Having a Spirit of forgiveness

Luke 7:47-50

Therefore, I say to you, her sins, which are many, are forgiven, for she loved much.  But to whom little is forgiven, the same loves little.  “Then He said to her, your sins are forgiven.”  And those who sat at the table with Him began to say to themselves, “Who is this who even forgives sins?”

Then He said to the woman, “Your faith has saved you.  Go in peace.”

The art of forgiveness begins when you forgive someone.

It is having a humble spirit and being done with pride and self-pity.  It is taking a step toward the practice of forgiveness.  Hate is death, forgiveness is life.

If the Lord can forgive us of our sins, why do we have such a difficult time of forgiving others when we perceive them to have done us wrong?  Getting rid of our heart aches and pains begins with us.  We must learn to free ourselves of all the negative baggage we carry around each and every day with our unforgiving spirit.

Forgiveness works the miracle of change.  When Lincoln was asked why he did not destroy his enemies, he replied:  “If I make my enemies my friends, don’t I then destroy them?”  When you forgive you change others and you change yourself.  You change discord to harmony.

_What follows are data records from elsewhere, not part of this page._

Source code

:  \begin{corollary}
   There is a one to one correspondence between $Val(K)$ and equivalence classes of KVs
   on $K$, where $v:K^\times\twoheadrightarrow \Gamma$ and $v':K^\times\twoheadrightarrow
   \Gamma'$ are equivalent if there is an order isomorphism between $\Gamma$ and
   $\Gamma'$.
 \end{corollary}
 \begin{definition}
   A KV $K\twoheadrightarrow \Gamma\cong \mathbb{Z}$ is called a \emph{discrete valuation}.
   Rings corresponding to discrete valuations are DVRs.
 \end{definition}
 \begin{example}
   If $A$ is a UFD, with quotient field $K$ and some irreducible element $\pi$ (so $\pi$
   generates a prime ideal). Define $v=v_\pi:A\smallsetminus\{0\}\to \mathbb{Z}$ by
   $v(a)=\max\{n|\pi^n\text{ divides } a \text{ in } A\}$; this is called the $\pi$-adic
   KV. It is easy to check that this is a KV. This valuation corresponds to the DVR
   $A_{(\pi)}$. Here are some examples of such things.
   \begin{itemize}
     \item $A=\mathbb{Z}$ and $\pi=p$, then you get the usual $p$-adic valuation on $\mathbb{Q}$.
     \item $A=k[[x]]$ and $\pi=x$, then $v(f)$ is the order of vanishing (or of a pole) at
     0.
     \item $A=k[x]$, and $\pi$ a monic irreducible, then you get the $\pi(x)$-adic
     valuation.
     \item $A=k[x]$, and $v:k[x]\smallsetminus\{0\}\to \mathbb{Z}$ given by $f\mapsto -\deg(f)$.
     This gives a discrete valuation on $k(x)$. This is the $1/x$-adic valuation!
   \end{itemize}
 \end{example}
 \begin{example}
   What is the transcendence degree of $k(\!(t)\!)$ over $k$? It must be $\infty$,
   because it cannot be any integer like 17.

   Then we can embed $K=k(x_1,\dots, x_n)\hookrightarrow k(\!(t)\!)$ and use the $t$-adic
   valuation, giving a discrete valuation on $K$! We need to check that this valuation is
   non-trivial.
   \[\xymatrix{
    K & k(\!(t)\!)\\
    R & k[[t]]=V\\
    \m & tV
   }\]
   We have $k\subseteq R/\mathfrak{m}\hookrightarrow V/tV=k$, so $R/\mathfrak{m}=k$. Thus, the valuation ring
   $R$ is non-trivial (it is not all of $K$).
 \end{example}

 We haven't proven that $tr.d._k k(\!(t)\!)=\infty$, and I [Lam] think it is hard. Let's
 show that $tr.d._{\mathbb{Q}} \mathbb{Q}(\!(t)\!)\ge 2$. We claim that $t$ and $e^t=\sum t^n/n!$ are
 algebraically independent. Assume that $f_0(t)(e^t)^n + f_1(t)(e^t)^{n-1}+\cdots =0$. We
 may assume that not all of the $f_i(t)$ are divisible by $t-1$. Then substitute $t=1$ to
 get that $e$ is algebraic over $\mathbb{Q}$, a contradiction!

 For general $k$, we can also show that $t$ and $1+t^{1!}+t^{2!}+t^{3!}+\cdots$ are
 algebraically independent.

Forgiveness should span the years.  You should first forgive yourself for the wrongs you’ve done to yourself and others, for the mistakes you’ve made.  Then you should forgive and bless all those who have wronged you during your lifetime.  Thus you release others and you release yourself.  You break the chains of regret and remorse that bind you.  You free your mind from the burdens of the past so you may walk victoriously into the future.

Forgiveness works two ways.  You must forgive to be forgiven.  “He who cannot forgive others,” wrote Edward Herbert, “breaks the bridge over which he himself must pass; for every man has the need to be forgiven.”

Forgiveness should become a habit.  When the Master was asked how often we should forgive, he answered: “Until seventy times seven.”  He who forgives to infinity will never hate.

Forgiveness should start now.  Putting off forgiving only deepens the wound.  Clinging to bitterness postpones happiness.  Life is short, time is fleeting.  Today is the day to forgive.

Forgiveness is the way to personal peace.  It is performing mental surgery in yourself, probing deep within to remove hurts, grudges and resentments.  It is forgetting wrongs as though they had never been.  It is flooding your mind with the powerful medicine of forgiveness that cleanses and heals.  It is discovering a serenity you’ve never known before.